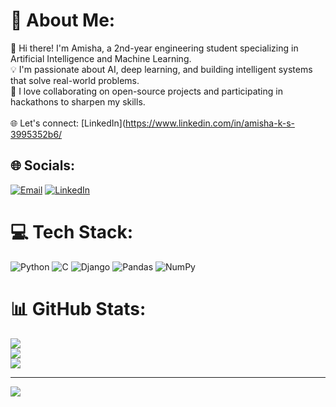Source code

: # 💫 About Me:
👋 Hi there! I'm Amisha, a 2nd-year engineering student specializing in Artificial Intelligence and Machine Learning.<br>💡 I'm passionate about AI, deep learning, and building intelligent systems that solve real-world problems.<br>🚀 I love collaborating on open-source projects and participating in hackathons to sharpen my skills.<br><br>🌐 Let's connect: [LinkedIn](https://www.linkedin.com/in/amisha-k-s-3995352b6/<br>


## 🌐 Socials:
[![Email](https://img.shields.io/badge/Email-D14836?style=flat&logo=gmail&logoColor=white)](mailto:amishaamisha1233@gmail.com)
[![LinkedIn](https://img.shields.io/badge/LinkedIn-%230077B5.svg?logo=linkedin&logoColor=white)](https://linkedin.com/in/https://www.linkedin.com/in/amisha-k-s-3995352b6/) 

# 💻 Tech Stack:
![Python](https://img.shields.io/badge/python-3670A0?style=for-the-badge&logo=python&logoColor=ffdd54) ![C](https://img.shields.io/badge/c-%2300599C.svg?style=for-the-badge&logo=c&logoColor=white) ![Django](https://img.shields.io/badge/django-%23092E20.svg?style=for-the-badge&logo=django&logoColor=white) ![Pandas](https://img.shields.io/badge/pandas-%23150458.svg?style=for-the-badge&logo=pandas&logoColor=white) ![NumPy](https://img.shields.io/badge/numpy-%23013243.svg?style=for-the-badge&logo=numpy&logoColor=white)
# 📊 GitHub Stats:
![](https://github-readme-stats.vercel.app/api?username=AmishaKS-bit&theme=shades-of-purple&hide_border=false&include_all_commits=false&count_private=false)<br/>
![](https://nirzak-streak-stats.vercel.app/?user=AmishaKS-bit&theme=shades-of-purple&hide_border=false)<br/>
![](https://github-readme-stats.vercel.app/api/top-langs/?username=AmishaKS-bit&theme=shades-of-purple&hide_border=false&include_all_commits=false&count_private=false&layout=compact)

---
[![](https://visitcount.itsvg.in/api?id=AmishaKS-bit&icon=0&color=0)](https://visitcount.itsvg.in)

<!-- Proudly created with GPRM ( https://gprm.itsvg.in ) -->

━━━

_About this task_
Print out all the material word for word but exclude any images.

_Solution for this exercise_
Source code

: # 💫 About Me:
👋 Hi there! I'm Amisha, a 2nd-year engineering student specializing in Artificial Intelligence and Machine Learning.<br>💡 I'm passionate about AI, deep learning, and building intelligent systems that solve real-world problems.<br>🚀 I love collaborating on open-source projects and participating in hackathons to sharpen my skills.<br><br>🌐 Let's connect: [LinkedIn](https://www.linkedin.com/in/amisha-k-s-3995352b6/<br>


## 🌐 Socials:
[![Email](https://img.shields.io/badge/Email-D14836?style=flat&logo=gmail&logoColor=white)](mailto:amishaamisha1233@gmail.com)
[![LinkedIn](https://img.shields.io/badge/LinkedIn-%230077B5.svg?logo=linkedin&logoColor=white)](https://linkedin.com/in/https://www.linkedin.com/in/amisha-k-s-3995352b6/) 

# 💻 Tech Stack:
![Python](https://img.shields.io/badge/python-3670A0?style=for-the-badge&logo=python&logoColor=ffdd54) ![C](https://img.shields.io/badge/c-%2300599C.svg?style=for-the-badge&logo=c&logoColor=white) ![Django](https://img.shields.io/badge/django-%23092E20.svg?style=for-the-badge&logo=django&logoColor=white) ![Pandas](https://img.shields.io/badge/pandas-%23150458.svg?style=for-the-badge&logo=pandas&logoColor=white) ![NumPy](https://img.shields.io/badge/numpy-%23013243.svg?style=for-the-badge&logo=numpy&logoColor=white)
# 📊 GitHub Stats:
![](https://github-readme-stats.vercel.app/api?username=AmishaKS-bit&theme=shades-of-purple&hide_border=false&include_all_commits=false&count_private=false)<br/>
![](https://nirzak-streak-stats.vercel.app/?user=AmishaKS-bit&theme=shades-of-purple&hide_border=false)<br/>
![](https://github-readme-stats.vercel.app/api/top-langs/?username=AmishaKS-bit&theme=shades-of-purple&hide_border=false&include_all_commits=false&count_private=false&layout=compact)

---
[![](https://visitcount.itsvg.in/api?id=AmishaKS-bit&icon=0&color=0)](https://visitcount.itsvg.in)

<!-- Proudly created with GPRM ( https://gprm.itsvg.in ) -->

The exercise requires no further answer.